Liverpool rocked into Town last Sunday, and the County Ground was full, literally, of suspiciously accented Liverpool ‘fans’, and Premiership players.
It felt like Town fans were in the minority. And those that did squeeze into the few places unadorned with ‘supporters’ as plastic as the seat beneath their posterior, were understandably, eyeing the interlopers with the sort of thinly veiled hostility not seen round these parts since the influx of American Servicemen during the Second World War.
Half-and-half scarves, half-and-half kits, and I only had time to sink a half due to bar queues* there was much to antagonise.
But really, much of it was jealously dressed up as distain.
It reminded me of the night that my mate, DJ Trev was booked to play a rum old squady boozer in Aldershot in 2002. From the moment we arrived we sensed trouble, maybe it was our pedal pushers and spiked bleached hair, maybe arriving on fold-up scooters was an error, or maybe our custom t-shirts (Trevs accurately adorned with ‘SuperStar DJ’, while I had ‘DJ Trev is my homeboy’** emblazoned across my Joop scented pecs) riled.
Whatever it was, we were soon getting the sort of looks that said these army boys did not want us in their establishment. Fingers slitting across throats, that sort of hint.

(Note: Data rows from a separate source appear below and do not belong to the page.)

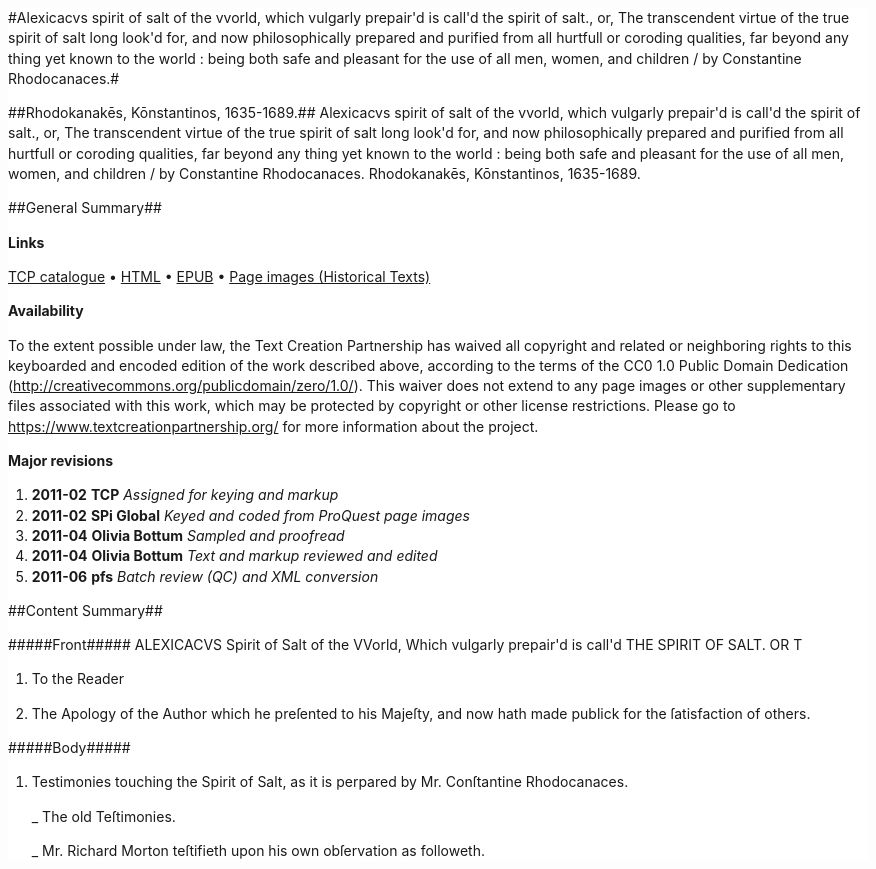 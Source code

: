 #Alexicacvs spirit of salt of the vvorld, which vulgarly prepair'd is call'd the spirit of salt., or, The transcendent virtue of the true spirit of salt long look'd for, and now philosophically prepared and purified from all hurtfull or coroding qualities, far beyond any thing yet known to the world : being both safe and pleasant for the use of all men, women, and children / by Constantine Rhodocanaces.#

##Rhodokanakēs, Kōnstantinos, 1635-1689.##
Alexicacvs spirit of salt of the vvorld, which vulgarly prepair'd is call'd the spirit of salt., or, The transcendent virtue of the true spirit of salt long look'd for, and now philosophically prepared and purified from all hurtfull or coroding qualities, far beyond any thing yet known to the world : being both safe and pleasant for the use of all men, women, and children / by Constantine Rhodocanaces.
Rhodokanakēs, Kōnstantinos, 1635-1689.

##General Summary##

**Links**

[TCP catalogue](http://www.ota.ox.ac.uk/tcp/)  • 
[HTML](http://tei.it.ox.ac.uk/tcp/Texts-HTML/free/B09/B09878.html)  • 
[EPUB](http://tei.it.ox.ac.uk/tcp/Texts-EPUB/free/B09/B09878.epub) • 
[Page images (Historical Texts)](https://historicaltexts.jisc.ac.uk/eebo-64551679e)

**Availability**

To the extent possible under law, the Text Creation Partnership has waived all copyright and related or neighboring rights to this keyboarded and encoded edition of the work described above, according to the terms of the CC0 1.0 Public Domain Dedication (http://creativecommons.org/publicdomain/zero/1.0/). This waiver does not extend to any page images or other supplementary files associated with this work, which may be protected by copyright or other license restrictions. Please go to https://www.textcreationpartnership.org/ for more information about the project.

**Major revisions**

1. __2011-02__ __TCP__ *Assigned for keying and markup*
1. __2011-02__ __SPi Global__ *Keyed and coded from ProQuest page images*
1. __2011-04__ __Olivia Bottum__ *Sampled and proofread*
1. __2011-04__ __Olivia Bottum__ *Text and markup reviewed and edited*
1. __2011-06__ __pfs__ *Batch review (QC) and XML conversion*

##Content Summary##

#####Front#####
ALEXICACVS Spirit of Salt of the VVorld, Which vulgarly prepair'd is call'd THE SPIRIT OF SALT. OR T
1. To the Reader

1. The Apology of the Author which he preſented to his Majeſty, and now hath made publick for the ſatisfaction of others.

#####Body#####

1. Testimonies touching the Spirit of Salt, as it is perpared by Mr. Conſtantine Rhodocanaces.

    _ The old Teſtimonies.

    _ Mr. Richard Morton teſtifieth upon his own obſervation as followeth.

It’s only in hindsight I understand the motivation behind this most unwelcoming of ‘welcome’s. Back then, the Afghan conflict in full swing, and these soldiers were, doubtless, worried that their ladies would be seeking solace in Trev’s tribal tattooed arms, once they deployed.
Considering that week alone, Trev was booked to play the Bracknell, Woking AND Slough branches of Yate’s (the holy triumvirate of Thames Valley pop disco scene) this band of brothers were right to fret
Except they weren’t.
Because Trev never spun so much as a Vengaboys megamix that night.

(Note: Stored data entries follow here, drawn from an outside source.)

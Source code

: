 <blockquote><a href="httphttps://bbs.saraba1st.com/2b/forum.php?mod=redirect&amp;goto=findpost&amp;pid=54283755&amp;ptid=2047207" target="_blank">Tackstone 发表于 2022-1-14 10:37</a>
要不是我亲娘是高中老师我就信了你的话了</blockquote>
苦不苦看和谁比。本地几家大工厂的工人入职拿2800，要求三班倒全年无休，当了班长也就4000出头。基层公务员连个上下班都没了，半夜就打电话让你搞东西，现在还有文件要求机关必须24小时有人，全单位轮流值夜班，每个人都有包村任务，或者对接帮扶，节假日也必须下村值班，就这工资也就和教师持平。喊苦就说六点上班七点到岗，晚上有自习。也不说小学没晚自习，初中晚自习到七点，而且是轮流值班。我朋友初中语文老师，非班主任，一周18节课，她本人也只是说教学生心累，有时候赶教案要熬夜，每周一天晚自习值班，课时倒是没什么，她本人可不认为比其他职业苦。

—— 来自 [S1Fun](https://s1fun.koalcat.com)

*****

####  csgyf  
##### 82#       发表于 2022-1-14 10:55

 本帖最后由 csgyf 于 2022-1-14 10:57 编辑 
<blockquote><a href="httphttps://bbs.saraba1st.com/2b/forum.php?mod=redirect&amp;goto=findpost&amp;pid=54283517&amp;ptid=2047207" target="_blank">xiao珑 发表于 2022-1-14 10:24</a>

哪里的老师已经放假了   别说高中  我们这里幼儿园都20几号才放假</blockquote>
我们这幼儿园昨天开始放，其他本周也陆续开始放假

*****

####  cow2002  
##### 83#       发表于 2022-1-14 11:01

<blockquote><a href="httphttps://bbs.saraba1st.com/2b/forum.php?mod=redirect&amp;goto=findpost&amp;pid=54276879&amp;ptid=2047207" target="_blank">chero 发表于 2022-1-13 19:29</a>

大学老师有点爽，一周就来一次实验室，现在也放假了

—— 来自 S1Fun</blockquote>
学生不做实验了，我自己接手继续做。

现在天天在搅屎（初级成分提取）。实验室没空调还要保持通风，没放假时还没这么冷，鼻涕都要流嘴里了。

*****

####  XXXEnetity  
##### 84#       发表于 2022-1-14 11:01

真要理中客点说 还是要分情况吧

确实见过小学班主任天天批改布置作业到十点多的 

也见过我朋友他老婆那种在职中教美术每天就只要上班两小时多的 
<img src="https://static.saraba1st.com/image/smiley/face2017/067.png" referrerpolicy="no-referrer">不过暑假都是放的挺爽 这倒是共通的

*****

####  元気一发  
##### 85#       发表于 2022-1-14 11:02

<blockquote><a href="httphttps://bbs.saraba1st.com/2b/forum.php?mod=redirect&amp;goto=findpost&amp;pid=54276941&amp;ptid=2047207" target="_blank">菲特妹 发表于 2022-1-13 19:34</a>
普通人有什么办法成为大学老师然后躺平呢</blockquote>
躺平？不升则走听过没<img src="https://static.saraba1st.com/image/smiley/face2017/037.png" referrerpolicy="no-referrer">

Not in panic, of course, but because we wanted to protect the dignity of these fine men of Her Majesty’s Forces, we didn’t want their resentment of our high rolling lifestyle to colour their fine service in the defence of our nation. Plus one of them had picked up a pool cue.
Now, as far as I’m aware, on Sunday Christian Benteke didn’t skedaddle from the Country Ground car park at speed, on a push scooter, precariously balancing a box of Now Dance compilation CDs on his head. He also wasn’t painfully aware that though drunk and disorderly, his pursuers were, by definition, a bunch of trained killers.
I’m pretty sure that didn’t happen
But the point stands. Brendan’s Boys have been, conquered (just) and gone. But like the teary Wiltshire milkmaid of 1944, mourning the departure of her Jitterbugging GI, the local Liverpool fans have been left behind.
And given the way Town equipped themselves, who’s to say some won’t be back, to experience the more earthy delights of Bradford City at home in League One.
So, as we sup the season in next Saturday in the Legends Lounge, open your heart to these returning scoundrels. For they know not what they do. Swindon Town needs fans, so let’s make everyone welcome.
As long as none of them bring their half-and-half scarves.
* Plus the other five pints I’d already had.
**Pro tip. You always want girls to know if you are ‘with the band’, but it’s crass to bring it up in conversation, so a subtle garment based hint really is your friend here.